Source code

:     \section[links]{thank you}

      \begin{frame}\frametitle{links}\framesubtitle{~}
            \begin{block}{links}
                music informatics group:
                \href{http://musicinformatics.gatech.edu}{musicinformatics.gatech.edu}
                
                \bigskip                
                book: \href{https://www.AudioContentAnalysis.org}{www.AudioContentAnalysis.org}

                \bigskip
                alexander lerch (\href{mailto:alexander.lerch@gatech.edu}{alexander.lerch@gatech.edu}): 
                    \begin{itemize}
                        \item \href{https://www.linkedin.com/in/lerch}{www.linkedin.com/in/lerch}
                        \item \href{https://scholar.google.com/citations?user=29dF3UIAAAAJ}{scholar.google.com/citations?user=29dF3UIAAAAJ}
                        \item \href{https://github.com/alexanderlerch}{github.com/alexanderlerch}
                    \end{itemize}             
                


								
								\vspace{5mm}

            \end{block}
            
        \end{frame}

++++++

• [Activity]
Take every line from the data that includes the word "begin".

• [Final answer]
      \begin{frame}\frametitle{links}\framesubtitle{~}
            \begin{block}{links}
                    \begin{itemize}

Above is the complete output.